Charlie Mortdecai
de David Koepp
Comédie, Policier
Avec Johnny Depp, Gwyneth Paltrow, Paul Bettany, Ewan McGregor, Olivia Munn
Sorti le 21 janvier 2015
Charlie Mortdecai est l’anti-héros d’une série de livres policiers – bien qu’en marge du genre – écrite dans les années 70 par l’anglais Kyril Bonfiglioli. Pour son film, le réalisateur David Koepp s’est basé sur le premier volume Don’t point that thing at me. Le résultat est discutable.
Charlie Mortdecai, noble désargenté et marchand d’art versé dans l’escroquerie est en pleine crise conjugale à cause de sa nouvelle moustache. Comme si cela ne suffisait pas, lorsqu’un légendaire tableau disparaît, il se retrouve avec sur le dos le MI5, un révolutionnaire, les Russes et même sa femme. Heureusement, il peut compter sur l’aide et les muscles de Jock, son valet et homme de main, pour retrouver le tableau volé qui mènerait, dit-on, à l’or du IIIème Reich.
Au-delà d’une enquête, le film est une longue ratiocination sur la nouvelle moustache de Mortdecai. Un sujet bien à propos alors que ces protubérances faciales de follicules pileux connaissent actuellement un nouvel âge d’or sous le règne des hipsters, des individus que Charlie est d’ailleurs amené à croiser dans ses pérégrinations. Bacchantes mises à part, l’adaptation cinématographique rappelle quelque peu le rythme d’un James Bond, en moins sérieux et en moins bien.
L’enquête se déroule dans un univers peuplé de personnages plus anglais et plus aristocrates que la Queen Mum elle-même – Yes, sir ! – cabotinant à longueur de répliques. Si ce choix d’interprétation fonctionne au début, il finit par lasser au bout d’une heure quarante-sept. Il est d’ailleurs recommandé d’avoir une bonne tolérance à Johnny Depp, car ce que la bande-annonce augurait se confirme : l’acteur américain présente une caricature de lui-même, celle de ces dernières années qu’il joue encore, encore et encore… Et encore ! Quoique ce n’en soit pas la version la plus insupportable. Le rôle de Madame Mortdecai, initialement destiné à la Néerlandaise Carice van Houten (Mélisandre dans Game of thrones), est finalement revenu à la néo-diététicienne Gwyneth Paltrow dont l’interprétation reste très sommaire, aussi sympathique et élégante soit-elle. Autour du couple gravitent Paul Bettany et Ewan McGregor que l’on a déjà vus plus en forme, même s’il faut reconnaître que leurs rôles (et leur coupe de cheveux pour McGregor) ne leur laissaient pas beaucoup de liberté. Au final, l’humour du film tient peut-être plus aux rôles tertiaires comme Sir Graham, le Duc d’Asherboroughdon, Maurice ou encore à la mère adultère de l’avion.
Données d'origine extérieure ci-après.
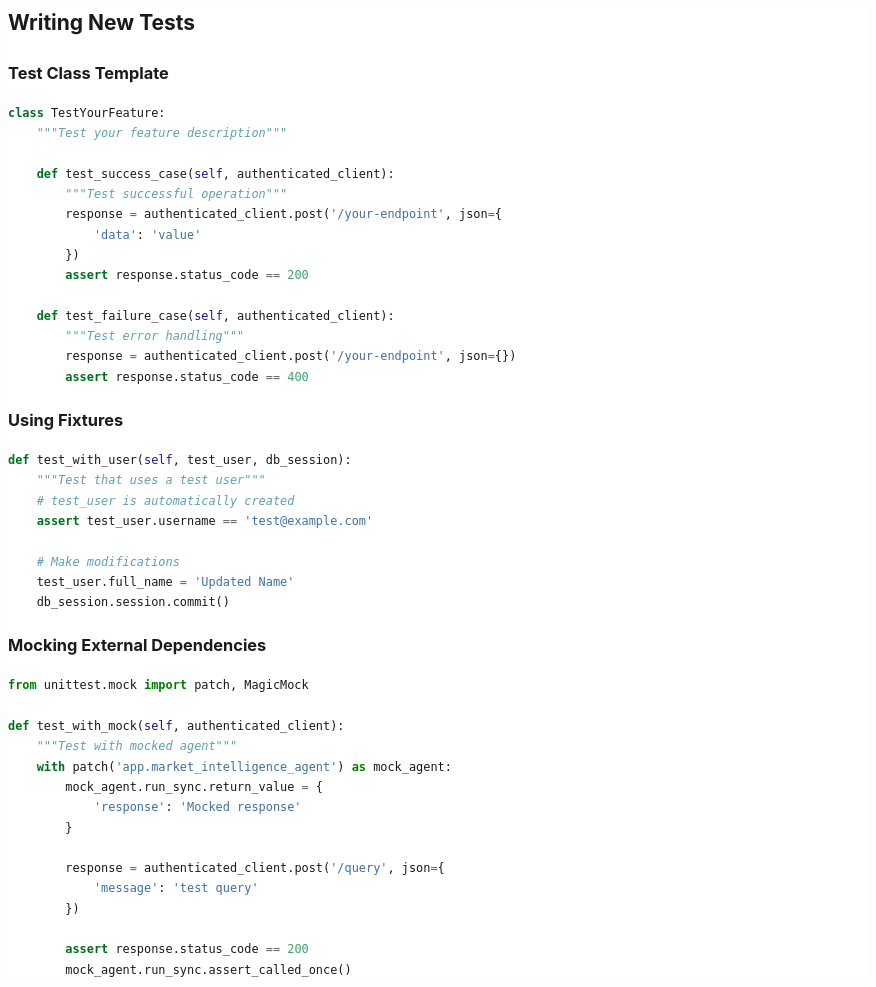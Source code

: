 ## Writing New Tests

### Test Class Template

```python
class TestYourFeature:
    """Test your feature description"""

    def test_success_case(self, authenticated_client):
        """Test successful operation"""
        response = authenticated_client.post('/your-endpoint', json={
            'data': 'value'
        })
        assert response.status_code == 200

    def test_failure_case(self, authenticated_client):
        """Test error handling"""
        response = authenticated_client.post('/your-endpoint', json={})
        assert response.status_code == 400
```

### Using Fixtures

```python
def test_with_user(self, test_user, db_session):
    """Test that uses a test user"""
    # test_user is automatically created
    assert test_user.username == 'test@example.com'

    # Make modifications
    test_user.full_name = 'Updated Name'
    db_session.session.commit()
```

### Mocking External Dependencies

```python
from unittest.mock import patch, MagicMock

def test_with_mock(self, authenticated_client):
    """Test with mocked agent"""
    with patch('app.market_intelligence_agent') as mock_agent:
        mock_agent.run_sync.return_value = {
            'response': 'Mocked response'
        }

        response = authenticated_client.post('/query', json={
            'message': 'test query'
        })

        assert response.status_code == 200
        mock_agent.run_sync.assert_called_once()
```
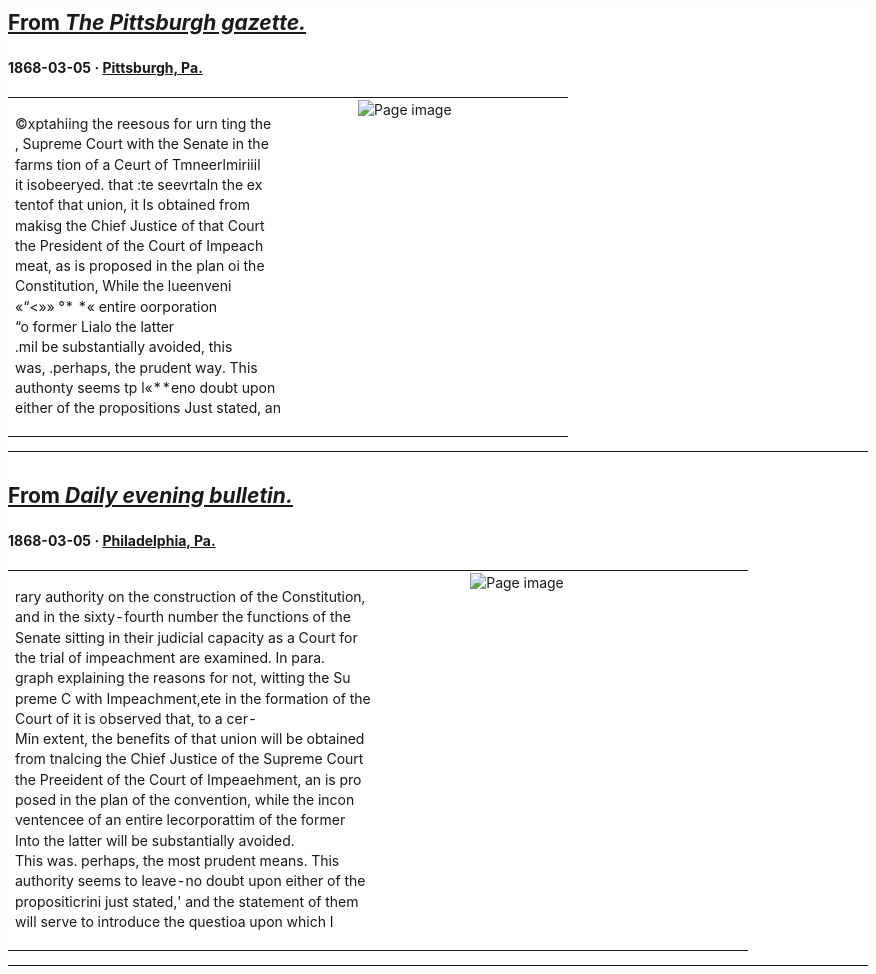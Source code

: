 
## [From _The Pittsburgh gazette._](https://panewsarchive.psu.edu/lccn/sn84026384/1868-03-05/ed-1/seq-1/)

#### 1868-03-05 &middot; [Pittsburgh, Pa.](http://dbpedia.org/resource/Pittsburgh)

<table style="width: 100%;"><tr><td style="width: 50%">

  
©xptahiing the reesous for urn ting the  
, Supreme Court with the Senate in the  
farms tion of a Ceurt of Tmneerlmiriiil  
it isobeeryed. that :te seevrtaln the ex­  
tentof that union, it Is obtained from  
makisg the Chief Justice of that Court  
the President of the Court of Impeach­  
meat, as is proposed in the plan oi the  
Constitution, While the lueenveni­  
«“&lt;»» °* *« entire oorporation  
“o former Lialo the latter  
.mil be substantially avoided, this  
was, .perhaps, the prudent way. This  
authonty seems tp l«**eno doubt upon  
either of the propositions Just stated, an
</td><td style="width: 50%; max-height: 75%; margin: auto; display: block;">
<img alt="Page image" src="https://panewsarchive.psu.edu/iiif/batch_pst_caelus_ver02%2Fdata%2Fsn84026384%2F000002016%2F1868030501%2F0287.jp2/pct:15.786345108695652,43.57432432432432,7.460088315217392,4.199324324324325/!600,600/0/default.jpg"/>
</td>
</tr></table>

---

## [From _Daily evening bulletin._](https://panewsarchive.psu.edu/lccn/sn84026016/1868-03-05/ed-1/seq-2/)

#### 1868-03-05 &middot; [Philadelphia, Pa.](http://dbpedia.org/resource/Philadelphia)

<table style="width: 100%;"><tr><td style="width: 50%">

  
rary authority on the construction of the Constitution,   
and in the sixty-fourth number the functions of the   
Senate sitting in their judicial capacity as a Court for   
the trial of impeachment are examined. In para.   
graph explaining the reasons for not, witting the Su­  
preme C with Impeachment,ete in the formation of the   
Court of it is observed that, to a cer-  
Min extent, the benefits of that union will be obtained   
from tnalcing the Chief Justice of the Supreme Court   
the Preeident of the Court of Impeaehment, an is pro­  
posed in the plan of the convention, while the incon­  
ventencee of an entire lecorporattim of the former   
Into the latter will be substantially avoided.   
This was. perhaps, the most prudent means. This   
authority seems to leave-no doubt upon either of the   
propositicrini just stated,&#x27; and the statement of them   
will serve to introduce the questioa upon which I
</td><td style="width: 50%; max-height: 75%; margin: auto; display: block;">
<img alt="Page image" src="https://panewsarchive.psu.edu/iiif/batch_pst_dianaNemorensis_ver01%2Fdata%2Fsn84026016%2F000002137%2F1868030501%2F0017.jp2/pct:51.785037878787875,18.787323561346362,6.756628787878788,6.154994571118349/!600,600/0/default.jpg"/>
</td>
</tr></table>

---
Les initiés à la littérature bonfigliolienne regretteront aussi que le film destiné au grand public délaisse l’arrière goût-amer des aventures de Charlie Mortdecai, la « note d’angoisse métaphysique derrière le scintillement qui restera probablement avec les lecteurs bien après que les rires se soient éteints. « Après tout, c’est un conte moral » conclut plaintivement un des livres. « Vous voyez cela, n’est-ce pas ? » ». Pas chez Koepp en tous cas.
Puisque toutes les choses rentables n’ont pas de fin, Lionsgate rêve déjà à une franchise Mortdecai avec Depp, apparemment disposé à reprendre du poil de la bête dans le futur. Quant à nous, si un film Mortdecai est décent, pour ce qui est de la suite, moustache gracias, mais nous passerons notre tour.